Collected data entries
━━━━━━━━

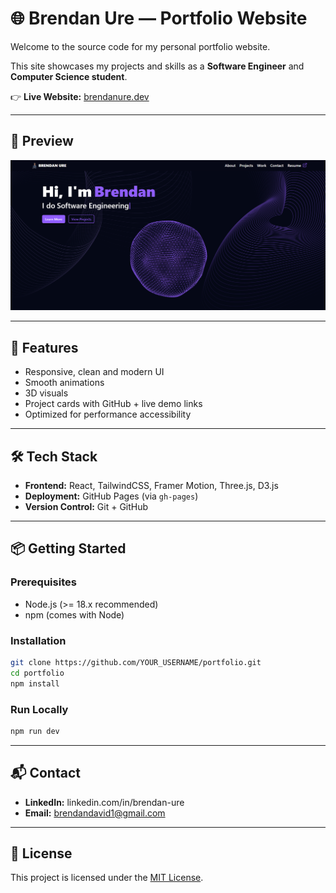 # 🌐 Brendan Ure — Portfolio Website

Welcome to the source code for my personal portfolio website.  

This site showcases my projects and skills as a **Software Engineer** and **Computer Science student**.  

👉 **Live Website:** [brendanure.dev](https://brendanure.dev)

---

## 📸 Preview
<div align="left">
  <img src="/portfolio-website/public/preview.PNG" alt="Preview" width="full"/>
</div>

---

## 🚀 Features
- Responsive, clean and modern UI
- Smooth animations
- 3D visuals
- Project cards with GitHub + live demo links
- Optimized for performance accessibility

---

## 🛠️ Tech Stack
- **Frontend:** React, TailwindCSS, Framer Motion, Three.js, D3.js   
- **Deployment:** GitHub Pages (via `gh-pages`)  
- **Version Control:** Git + GitHub  

---

## 📦 Getting Started

### Prerequisites
- Node.js (>= 18.x recommended)  
- npm (comes with Node)

### Installation
```bash
git clone https://github.com/YOUR_USERNAME/portfolio.git
cd portfolio
npm install
```

### Run Locally
```bash
npm run dev
```

---

## 📬 Contact
- **LinkedIn:** linkedin.com/in/brendan-ure
- **Email:** brendandavid1@gmail.com

---

## 📄 License
This project is licensed under the [MIT License](./LICENSE).
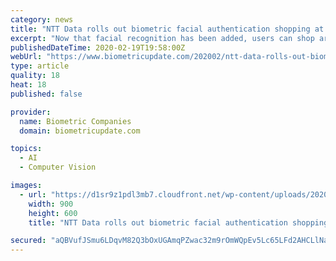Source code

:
 ```yaml
---
category: news
title: "NTT Data rolls out biometric facial authentication shopping at register-less stores"
excerpt: "Now that facial recognition has been added, users can shop around the store and make purchases without even taking their phones out. The facial recognition entry feature allows shoppers to register their facial image using a smartphone and authenticate ..."
publishedDateTime: 2020-02-19T19:58:00Z
webUrl: "https://www.biometricupdate.com/202002/ntt-data-rolls-out-biometric-facial-authentication-shopping-at-register-less-stores"
type: article
quality: 18
heat: 18
published: false

provider:
  name: Biometric Companies
  domain: biometricupdate.com

topics:
  - AI
  - Computer Vision

images:
  - url: "https://d1sr9z1pdl3mb7.cloudfront.net/wp-content/uploads/2020/02/19135953/NTT-Data-rolls-out-biometric-facial-authentication-shopping-at-register-less-stores.jpg"
    width: 900
    height: 600
    title: "NTT Data rolls out biometric facial authentication shopping at register-less stores"

secured: "aQBVufJSmu6LDqvM82Q3bOxUGAmqPZwac32m9rOmWQpEv5Lc65LFd2AHCLlNaY9gVYV3XFZk5vkJVCmT6j8UZPvAIapDspWCZJZC7X5Ng5FUOjPxywGPx3HQdFj2zap2OAmabkZ17aSHLwMYNr4B1pTvVcughM+bG/bKKkTqX9aZmCGcF4WiAuYfNgb1P8VjDIcjSiOsagGu2qrJq8+IYn/K8Y9TUhRxX+wqslPfGNrgKXJlUFc1MPHmOJPtcU0N9Ohylec52rJ8YMs5qWt9bERs0GThNiwVQoS63LC48MlTvnPv4efEWS75zo/rsAy3pKcHvuFmztkMJdalmQodtUFP1EFexffh/ffbY8FtG7NUIZmF4hrRPoKUNEoICwtQVDPPGw9l/BAxKQtpmwGZzrMg416zzVy8KP+2Rki0J2SyKBoCtUKqLhGvhwy4QwBkBZj9WWiead76OgLI/rxBtuisb0x8o7iA9P4WDEhCn/A=;W1jK3ziRXCWUJC2BeEYq3g=="
---
```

━━━━━━━━

Check each line of the entries for the word "Preview". State how many lines hold it, and write nothing else.

2